One tool or technique that I found really useful was the use of testing in smaller scale projects. I had mostly thought of testing as something for larger projects before, but using it for Darwin and Life made it easier to check edge cases and avoid breaking earlier functionality. It also made the development process feel more organized and efficient, which was a nice experience.

Compared to my other CS classes at UT, I think I grew more in practical object-oriented programming skills than in theory. This course made me more comfortable designing classes, separating responsibilities, reading specifications carefully, and thinking about how different objects interact in a program. That kind of growth feels valuable because it connects more directly to real-world software work.

Part 2: Your Experiences
14 collaborative exercises on Ed Lessons with 2 drops
What worked well? They helped reinforce weekly concepts through practice and collaboration.
What could be improved? Some exercises could be shorter and less repetitive.
40 collaborative quizzes on Canvas with 5 drops
What worked well? They kept us consistently engaged with the material.
What could be improved? There could be fewer quizzes overall.
9 problems on Kattis with 1 drop
What worked well? The immediate feedback made debugging and learning easier.
What could be improved? Some problems could connect more clearly to the course projects.
Continuous Integration
What worked well? It helped catch errors early and made testing new features and improvements smoother.
What could be improved? The setup and error messages could be explained more clearly.
Cold Calling
What worked well? It encouraged participation and made class more active.
What could be improved? It would help to have a little more time to think before answering.


Part 3: Closing Thoughts
Overall, this course was challenging, but it taught me a lot about what good OOP looks like. Even when parts of it felt overwhelming, the mix of concepts, testing, tools, and projects helped me build habits that I know I will carry forward.

Written by Armaan Hirani

This week felt heavy in terms of content, but it brought a lot of clarity. Many concepts I had encountered before started to connect in a more cohesive way, which really helped deepen my understanding. The biggest takeaway for me was the recurring idea that strong solutions depend more on how you approach a problem than on advanced syntax or clever methods.

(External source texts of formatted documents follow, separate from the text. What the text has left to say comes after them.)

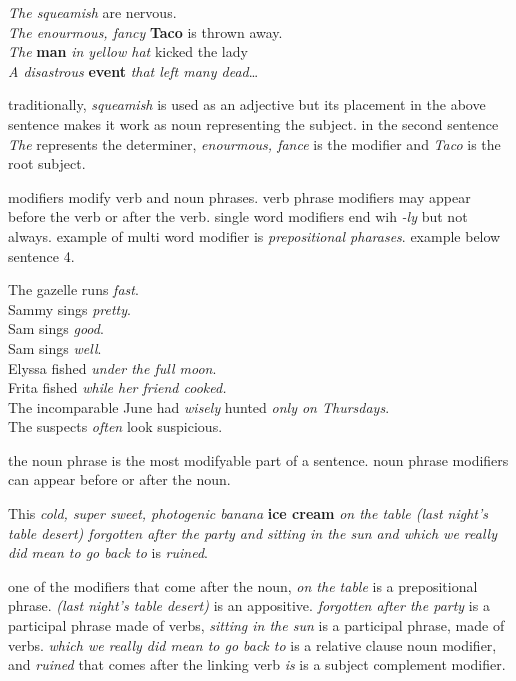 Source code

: \documentclass[a4paper]{article}
\begin{document}
\begin{flushleft}
    \emph{The squeamish} are nervous. \\
    \emph{The enourmous, fancy} \textbf{Taco} is thrown away. \\
    \emph{The} \textbf{man} \emph{in yellow hat} kicked the lady \\
    \emph{A disastrous} \textbf{event} \emph{that left many dead}\ldots
\end{flushleft}

traditionally, \emph{squeamish} is used as an adjective but its placement in the above sentence makes it work as noun representing the 
subject. in the second sentence \emph{The} represents the determiner, \emph{enourmous, fance} is the modifier and \emph{Taco} is the 
root subject.

modifiers modify verb and noun phrases. verb phrase modifiers may appear before the verb or after the verb. single word modifiers end
wih \emph{-ly} but not always. example of multi word modifier is \emph{prepositional pharases}. example below sentence 4.

\begin{flushleft}
    The gazelle runs \emph{fast}. \\
    Sammy sings \emph{pretty}. \\
    Sam sings \emph{good}. \\
    Sam sings \emph{well}. \\
    Elyssa fished \emph{under the full moon}. \\
    Frita fished \emph{while her friend cooked.} \\
    The incomparable June had \emph{wisely} hunted \emph{only on Thursdays}. \\
    The suspects \emph{often} look suspicious.
\end{flushleft}

the noun phrase is the most modifyable part of a sentence. noun phrase modifiers can appear before or after the noun.

\begin{flushleft}
    This \emph{cold, super sweet, photogenic banana} \textbf{ice cream} \emph{on the table (last night's table desert)
        forgotten after the party and sitting in the sun and which we really did mean to go back to} is \emph{ruined}.
\end{flushleft}

one of the modifiers that come after the noun, \emph{on the table} is a prepositional phrase. \emph{(last night's table desert)} is an 
appositive. \emph{forgotten after the party} is a participal phrase made of verbs, \emph{sitting in the sun} is a participal phrase,
made of verbs. \emph{which we really did mean to go back to} is a relative clause noun modifier, and \emph{ruined} that comes after the
linking verb \emph{is} is a subject complement modifier.
\end{document}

Diving into iterator tags gave me a lot of understanding into how the intricate design of iterators works in C++. It took a bit to understand the concept of blank structs that existed just to be a parameter and overload functions, but after seeing it in practice and in the quizzes it made a lot more sense.

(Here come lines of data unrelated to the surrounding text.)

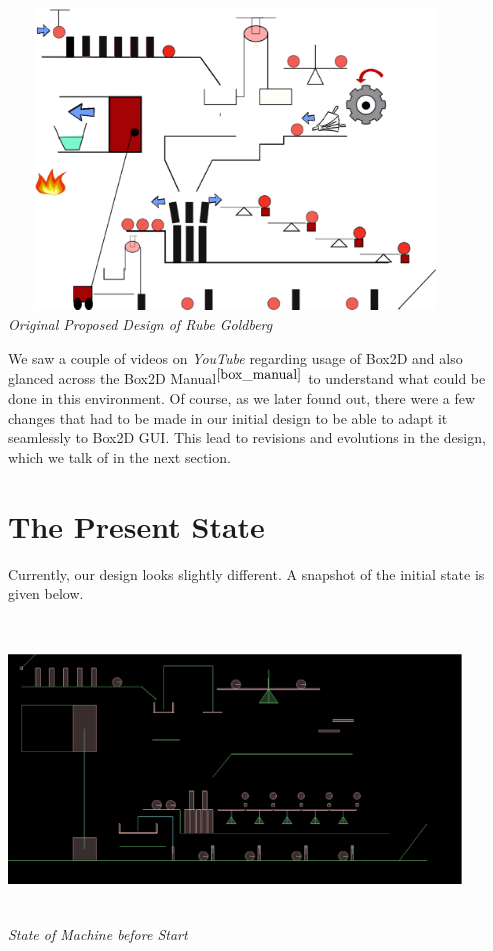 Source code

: \documentclass[a4paper,11pt]{article}
\begin{document}
\begin{center}
\includegraphics[width=120mm, height=80mm]{RubeGoldberg.eps}\\
\emph{Original Proposed Design of Rube Goldberg}
\end{center}

We saw a couple of videos on \emph{YouTube} regarding usage of Box2D and also glanced across the Box2D Manual$^{\cite{box_manual}}$ to understand what could be done in this environment. Of course, as we later found out, there were a few changes that had to be made in our initial design to be able to adapt it seamlessly to Box2D GUI. This lead to revisions and evolutions in the design, which we talk of in the next section.

\section{The Present State}

Currently, our design looks slightly different. A snapshot of the initial state is given below.

\begin{center}
\includegraphics[width=120mm, height=80mm]{state_00.eps}\\
\emph{State of Machine before Start}
\end{center}
\end{document}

This week's paper on the Open-Closed Principle made the idea feel much more grounded than how it sometimes comes across in class. In coursework, it can feel like we are told to add abstractions or interfaces preemptively just to say the code is “open for extension, closed for modification,” even when there isn't a clear need yet. That can make OCP seem overly abstract or like unnecessary extra structure. After reading the paper, it became clearer that OCP is really about anticipating realistic areas of change and designing systems so new behavior can be added without constantly rewriting stable code. Framed that way, it feels much more connected to how real-world systems evolve over time. I understand it's hard to fully simulate those long-term change patterns in a classroom, but it's helpful to see how the principle plays out in practice.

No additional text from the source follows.